Cette exploration, à partir de ces trois exemples ethnographiques, consistera à jeter un pont logique (et méthodologique) entre l’abduction de Peirce, la sérendipité de Merton et l’empirisme radical de William James. Elle impliquera d’adosser à cette construction la conception phénoménologique de Peirce bâtie autour des catégories phanéroscopiques que sont la priméité, la secondéité et la tiercéité entendues ici comme moments de l’enquête : la priméité comme expérience sensible, la secondéité en tant qu’expérience corporelle et la tiercéité comme expérience normative. L’hypothèse de cette relation contre-nature entre Merton, Peirce et James[14] est une tentative pour repousser les limites de la restitution de l’expérience ethnographique : le passage d’un registre du verbe à un autre centré sur le signe comme transition descriptive. Le moment ethnographique sur lequel s’attardera cet article sera donc le premier, le surgissement sensible de l’inattendu dans sa singularité. Il est à la fois le plus fascinant et le plus difficile à cerner, parce que la difficulté ethnographique tient à l’usage du langage qui rend éphémère l’existence de l’expérience sensible, laquelle semble se suffire à elle-même.

Au fur et à mesure de l’exposé des trois situations ethnographiques présentées plus haut je serai amené à installer certaines notions ou à en préciser d’autres, dans l’espoir de faciliter l’analyse des situations vécues. Au préalable, je procéderai à une présentation succincte de chacune de ces expériences ethnographiques.
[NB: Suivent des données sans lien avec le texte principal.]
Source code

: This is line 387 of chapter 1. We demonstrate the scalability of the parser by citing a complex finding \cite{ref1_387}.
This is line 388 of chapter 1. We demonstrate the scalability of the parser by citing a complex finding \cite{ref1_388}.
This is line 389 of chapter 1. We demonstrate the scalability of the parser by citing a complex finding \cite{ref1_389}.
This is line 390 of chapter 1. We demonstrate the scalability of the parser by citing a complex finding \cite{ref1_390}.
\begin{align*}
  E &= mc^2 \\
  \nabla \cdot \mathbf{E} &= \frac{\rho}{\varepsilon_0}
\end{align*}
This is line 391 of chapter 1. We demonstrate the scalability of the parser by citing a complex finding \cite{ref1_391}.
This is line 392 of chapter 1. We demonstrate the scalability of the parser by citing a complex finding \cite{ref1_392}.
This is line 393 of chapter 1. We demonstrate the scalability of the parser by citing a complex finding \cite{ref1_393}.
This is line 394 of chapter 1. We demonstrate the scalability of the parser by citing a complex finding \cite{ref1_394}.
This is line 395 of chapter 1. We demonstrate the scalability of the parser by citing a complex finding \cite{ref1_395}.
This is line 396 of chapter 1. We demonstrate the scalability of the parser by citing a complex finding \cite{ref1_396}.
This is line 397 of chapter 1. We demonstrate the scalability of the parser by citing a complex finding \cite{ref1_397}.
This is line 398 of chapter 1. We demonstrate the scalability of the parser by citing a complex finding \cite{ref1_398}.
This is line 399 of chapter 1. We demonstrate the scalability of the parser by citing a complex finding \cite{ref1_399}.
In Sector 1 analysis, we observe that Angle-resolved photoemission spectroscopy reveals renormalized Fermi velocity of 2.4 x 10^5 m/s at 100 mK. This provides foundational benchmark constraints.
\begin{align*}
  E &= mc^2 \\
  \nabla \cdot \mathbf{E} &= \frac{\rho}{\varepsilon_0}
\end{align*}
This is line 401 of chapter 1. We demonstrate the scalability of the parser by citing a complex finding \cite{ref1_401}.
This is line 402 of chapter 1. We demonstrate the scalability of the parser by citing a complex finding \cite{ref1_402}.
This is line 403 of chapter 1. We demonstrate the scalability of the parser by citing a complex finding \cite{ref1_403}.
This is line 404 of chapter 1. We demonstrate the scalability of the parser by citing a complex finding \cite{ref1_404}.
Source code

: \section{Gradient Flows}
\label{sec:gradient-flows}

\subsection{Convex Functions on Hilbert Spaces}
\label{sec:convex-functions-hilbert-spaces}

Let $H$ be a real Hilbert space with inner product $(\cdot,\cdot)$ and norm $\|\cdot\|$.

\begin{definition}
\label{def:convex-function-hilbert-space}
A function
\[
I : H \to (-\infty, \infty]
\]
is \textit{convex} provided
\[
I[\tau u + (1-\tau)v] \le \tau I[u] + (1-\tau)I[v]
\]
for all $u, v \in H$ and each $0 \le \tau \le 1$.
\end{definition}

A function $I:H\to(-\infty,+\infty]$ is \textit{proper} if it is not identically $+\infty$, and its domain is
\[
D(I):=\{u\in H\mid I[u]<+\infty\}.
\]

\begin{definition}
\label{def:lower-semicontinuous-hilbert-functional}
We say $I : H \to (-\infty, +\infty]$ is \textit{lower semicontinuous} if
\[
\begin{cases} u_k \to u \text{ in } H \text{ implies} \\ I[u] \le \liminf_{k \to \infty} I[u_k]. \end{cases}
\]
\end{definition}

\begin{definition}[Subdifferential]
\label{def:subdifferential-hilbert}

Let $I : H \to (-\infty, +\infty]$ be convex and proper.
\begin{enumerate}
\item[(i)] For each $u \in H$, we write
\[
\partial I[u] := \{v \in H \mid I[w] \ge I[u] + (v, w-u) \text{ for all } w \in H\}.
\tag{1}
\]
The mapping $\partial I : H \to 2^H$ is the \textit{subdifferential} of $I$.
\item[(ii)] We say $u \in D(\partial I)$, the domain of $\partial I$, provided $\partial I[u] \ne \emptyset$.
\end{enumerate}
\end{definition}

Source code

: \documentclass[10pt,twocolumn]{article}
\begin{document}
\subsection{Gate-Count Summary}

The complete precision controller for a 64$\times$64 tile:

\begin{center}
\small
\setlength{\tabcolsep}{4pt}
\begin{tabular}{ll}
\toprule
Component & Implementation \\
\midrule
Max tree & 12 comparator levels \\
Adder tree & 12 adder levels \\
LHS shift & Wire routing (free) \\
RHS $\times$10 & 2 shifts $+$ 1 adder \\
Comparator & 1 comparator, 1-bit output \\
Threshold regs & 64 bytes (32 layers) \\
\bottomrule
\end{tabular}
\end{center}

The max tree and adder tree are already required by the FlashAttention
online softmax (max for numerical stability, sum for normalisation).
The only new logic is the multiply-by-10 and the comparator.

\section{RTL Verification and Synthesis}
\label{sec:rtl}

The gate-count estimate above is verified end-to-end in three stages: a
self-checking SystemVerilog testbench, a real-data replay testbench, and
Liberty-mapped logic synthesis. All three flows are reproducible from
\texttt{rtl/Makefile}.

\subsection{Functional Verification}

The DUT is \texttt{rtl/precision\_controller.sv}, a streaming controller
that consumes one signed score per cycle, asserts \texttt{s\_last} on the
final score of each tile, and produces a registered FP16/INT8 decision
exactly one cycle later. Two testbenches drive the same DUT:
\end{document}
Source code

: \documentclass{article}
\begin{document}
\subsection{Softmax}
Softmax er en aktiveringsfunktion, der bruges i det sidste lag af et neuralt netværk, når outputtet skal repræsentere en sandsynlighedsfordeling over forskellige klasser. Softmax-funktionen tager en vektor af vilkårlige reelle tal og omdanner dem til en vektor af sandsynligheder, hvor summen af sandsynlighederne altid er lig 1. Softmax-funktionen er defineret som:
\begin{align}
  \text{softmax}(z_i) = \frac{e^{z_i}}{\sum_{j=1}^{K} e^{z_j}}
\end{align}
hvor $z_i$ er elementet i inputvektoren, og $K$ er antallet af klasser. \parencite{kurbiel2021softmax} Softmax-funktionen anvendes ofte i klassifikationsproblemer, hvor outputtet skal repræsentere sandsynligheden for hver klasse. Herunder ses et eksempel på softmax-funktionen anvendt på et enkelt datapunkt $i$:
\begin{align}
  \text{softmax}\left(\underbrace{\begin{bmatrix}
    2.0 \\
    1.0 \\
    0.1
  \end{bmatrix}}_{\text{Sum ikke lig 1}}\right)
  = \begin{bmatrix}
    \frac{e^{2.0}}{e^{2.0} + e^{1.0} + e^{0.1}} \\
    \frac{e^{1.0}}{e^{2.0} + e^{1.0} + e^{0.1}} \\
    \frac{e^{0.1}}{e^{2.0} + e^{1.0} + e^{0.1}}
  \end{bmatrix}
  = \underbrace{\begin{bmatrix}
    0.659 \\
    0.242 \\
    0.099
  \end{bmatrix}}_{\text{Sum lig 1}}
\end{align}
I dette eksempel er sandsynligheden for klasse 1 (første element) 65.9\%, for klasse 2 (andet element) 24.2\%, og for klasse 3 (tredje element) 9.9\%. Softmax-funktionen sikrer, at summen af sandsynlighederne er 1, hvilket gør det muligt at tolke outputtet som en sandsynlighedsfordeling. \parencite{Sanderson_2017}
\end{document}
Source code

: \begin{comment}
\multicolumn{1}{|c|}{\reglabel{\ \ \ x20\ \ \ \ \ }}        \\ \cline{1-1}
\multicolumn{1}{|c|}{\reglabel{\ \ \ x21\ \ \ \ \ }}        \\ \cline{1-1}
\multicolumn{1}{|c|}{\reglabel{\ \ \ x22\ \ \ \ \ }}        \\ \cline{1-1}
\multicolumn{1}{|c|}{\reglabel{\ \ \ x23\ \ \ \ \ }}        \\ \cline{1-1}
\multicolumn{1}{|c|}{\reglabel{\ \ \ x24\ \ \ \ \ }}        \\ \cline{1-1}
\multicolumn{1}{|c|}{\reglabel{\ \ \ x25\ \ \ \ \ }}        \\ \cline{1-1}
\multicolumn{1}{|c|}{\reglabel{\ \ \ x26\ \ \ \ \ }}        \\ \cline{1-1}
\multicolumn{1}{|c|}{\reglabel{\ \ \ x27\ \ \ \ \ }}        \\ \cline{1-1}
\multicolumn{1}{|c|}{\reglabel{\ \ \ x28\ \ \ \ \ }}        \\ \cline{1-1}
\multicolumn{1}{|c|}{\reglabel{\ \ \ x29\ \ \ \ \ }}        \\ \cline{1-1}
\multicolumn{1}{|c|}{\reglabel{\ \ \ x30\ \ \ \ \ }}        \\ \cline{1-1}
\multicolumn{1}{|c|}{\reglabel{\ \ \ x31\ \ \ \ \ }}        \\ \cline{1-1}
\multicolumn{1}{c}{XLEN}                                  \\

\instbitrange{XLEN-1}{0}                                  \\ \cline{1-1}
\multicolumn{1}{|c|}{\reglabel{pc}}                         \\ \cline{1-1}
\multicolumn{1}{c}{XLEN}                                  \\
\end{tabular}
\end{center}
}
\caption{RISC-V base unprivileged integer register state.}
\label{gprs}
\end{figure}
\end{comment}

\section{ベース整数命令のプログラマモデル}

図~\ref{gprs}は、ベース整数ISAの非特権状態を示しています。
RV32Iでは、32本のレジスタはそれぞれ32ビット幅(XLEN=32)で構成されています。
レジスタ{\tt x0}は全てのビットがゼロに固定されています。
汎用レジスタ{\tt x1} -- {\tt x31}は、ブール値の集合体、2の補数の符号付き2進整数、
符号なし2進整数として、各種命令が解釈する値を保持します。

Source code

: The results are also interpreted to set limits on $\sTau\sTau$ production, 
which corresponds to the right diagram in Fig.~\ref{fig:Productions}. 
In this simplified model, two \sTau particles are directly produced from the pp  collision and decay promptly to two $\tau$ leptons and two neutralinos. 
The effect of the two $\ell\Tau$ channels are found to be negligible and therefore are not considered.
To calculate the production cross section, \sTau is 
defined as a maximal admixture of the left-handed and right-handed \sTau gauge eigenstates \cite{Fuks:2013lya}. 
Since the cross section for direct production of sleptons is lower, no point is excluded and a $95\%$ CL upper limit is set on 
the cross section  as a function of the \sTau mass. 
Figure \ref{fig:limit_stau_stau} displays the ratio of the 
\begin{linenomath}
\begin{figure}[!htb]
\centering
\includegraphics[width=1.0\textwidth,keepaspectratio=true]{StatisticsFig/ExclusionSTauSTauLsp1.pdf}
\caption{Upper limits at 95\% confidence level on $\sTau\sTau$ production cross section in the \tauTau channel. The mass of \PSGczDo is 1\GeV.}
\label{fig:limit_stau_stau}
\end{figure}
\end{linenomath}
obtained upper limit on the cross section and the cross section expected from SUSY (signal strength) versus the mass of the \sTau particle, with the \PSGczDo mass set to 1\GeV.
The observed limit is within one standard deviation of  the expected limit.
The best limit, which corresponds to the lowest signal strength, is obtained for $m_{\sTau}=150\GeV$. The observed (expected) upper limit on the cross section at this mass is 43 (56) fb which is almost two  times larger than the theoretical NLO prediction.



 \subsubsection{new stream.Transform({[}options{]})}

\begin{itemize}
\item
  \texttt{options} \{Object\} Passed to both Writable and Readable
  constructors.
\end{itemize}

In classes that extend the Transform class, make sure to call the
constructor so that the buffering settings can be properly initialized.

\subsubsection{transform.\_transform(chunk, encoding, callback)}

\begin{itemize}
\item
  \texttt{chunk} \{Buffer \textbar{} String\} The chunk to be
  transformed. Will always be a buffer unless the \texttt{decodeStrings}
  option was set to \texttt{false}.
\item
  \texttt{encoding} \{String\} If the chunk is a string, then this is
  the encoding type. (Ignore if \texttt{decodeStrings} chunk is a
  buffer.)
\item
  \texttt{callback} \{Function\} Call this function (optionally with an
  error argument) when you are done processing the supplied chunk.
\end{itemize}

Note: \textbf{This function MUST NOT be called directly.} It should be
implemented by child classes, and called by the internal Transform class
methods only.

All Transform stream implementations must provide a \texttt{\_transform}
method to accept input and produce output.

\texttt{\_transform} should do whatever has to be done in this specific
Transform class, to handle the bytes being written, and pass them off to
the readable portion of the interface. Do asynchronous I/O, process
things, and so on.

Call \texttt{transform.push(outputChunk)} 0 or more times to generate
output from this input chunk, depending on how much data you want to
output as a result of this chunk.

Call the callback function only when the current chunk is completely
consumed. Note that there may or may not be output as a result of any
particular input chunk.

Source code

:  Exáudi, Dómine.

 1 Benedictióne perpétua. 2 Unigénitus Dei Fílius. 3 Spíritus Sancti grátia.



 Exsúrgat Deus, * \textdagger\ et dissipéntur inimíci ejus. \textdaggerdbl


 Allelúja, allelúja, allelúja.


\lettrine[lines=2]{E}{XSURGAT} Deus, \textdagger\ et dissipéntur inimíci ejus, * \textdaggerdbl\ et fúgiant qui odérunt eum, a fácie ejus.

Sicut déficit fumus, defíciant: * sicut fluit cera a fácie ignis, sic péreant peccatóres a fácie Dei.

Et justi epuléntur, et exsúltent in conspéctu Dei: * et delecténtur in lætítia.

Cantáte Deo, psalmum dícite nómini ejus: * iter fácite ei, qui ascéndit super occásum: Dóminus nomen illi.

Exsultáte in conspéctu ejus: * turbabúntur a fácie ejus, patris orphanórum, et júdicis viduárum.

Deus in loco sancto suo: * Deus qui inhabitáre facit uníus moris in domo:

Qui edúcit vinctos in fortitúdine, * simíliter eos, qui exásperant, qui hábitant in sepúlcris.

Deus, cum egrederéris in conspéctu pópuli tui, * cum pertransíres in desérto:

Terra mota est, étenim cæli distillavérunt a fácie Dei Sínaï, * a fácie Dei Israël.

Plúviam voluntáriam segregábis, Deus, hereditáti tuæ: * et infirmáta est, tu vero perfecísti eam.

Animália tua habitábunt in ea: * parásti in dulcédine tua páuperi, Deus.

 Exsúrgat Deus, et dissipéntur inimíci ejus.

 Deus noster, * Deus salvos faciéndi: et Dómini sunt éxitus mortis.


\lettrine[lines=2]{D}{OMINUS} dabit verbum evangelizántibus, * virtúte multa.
Finalement, dans la conclusion, je tenterai de rassembler et d’organiser des éléments permettant de jeter les bases d’un passage entre une ethnographie du verbe et une ethnographie du signe, c’est-à-dire entre une ethnographie structurée par le langage anthropologique et une autre se déployant comme une expérience en cours et dont le langage qui l’exprime ne peut être que flottant, fluctuant, imprécis et donc ouvert au travail d’interprétation. Tout l’intérêt de cette démarche consiste alors à faire de l’ethnographie un moment abductif et le fruit d’une expérience radicale traversée par le hasard et de concevoir ainsi l’activité sociologique comme un moment de réflexion entre une sociologie des pratiques situées et une pratique de la sociologie sur le terrain.

Descente de police à Bali

Cette anecdote que relate Clifford Geertz dans la version espagnole de 1987 de son livre The interpretation of cultures (1973) fait partie du chapitre consacré au combat de coqs à Bali qui constitue l’épicentre de sa thèse sur l’anthropologie interprétative, laquelle revient à faire des cultures un tissu de textes intelligibles et donc interprétables. Cette note de carnet de terrain porte sur un événement fortuit pour Geertz : la descente de la police dans le village de Tinhingan où il se trouvait alors, au début du mois d’avril de 1958. Elle précède, comme s’il s’agissait d’une mise en bouche ethnographique, la description en profondeur que réalise Geertz pour analyser les combats de coqs dans ce village et leur importance dans l’île, car cette institution est une manière de caractériser la vie masculine des Balinais en général, ainsi que leur esprit de compétition entre phratries d’une même commune et avec d’autres villages de l’île. Le coq est un symbole de virilité et les Balinais vont même jusqu’à voir, dans la cartographie de leur île, la représentation de cet animal. En pariant et en assistant à ces combats, il s’agit pour ces insulaires de se livrer à une activité de signification identitaire qui définit les contours d’un éthos balinais[15].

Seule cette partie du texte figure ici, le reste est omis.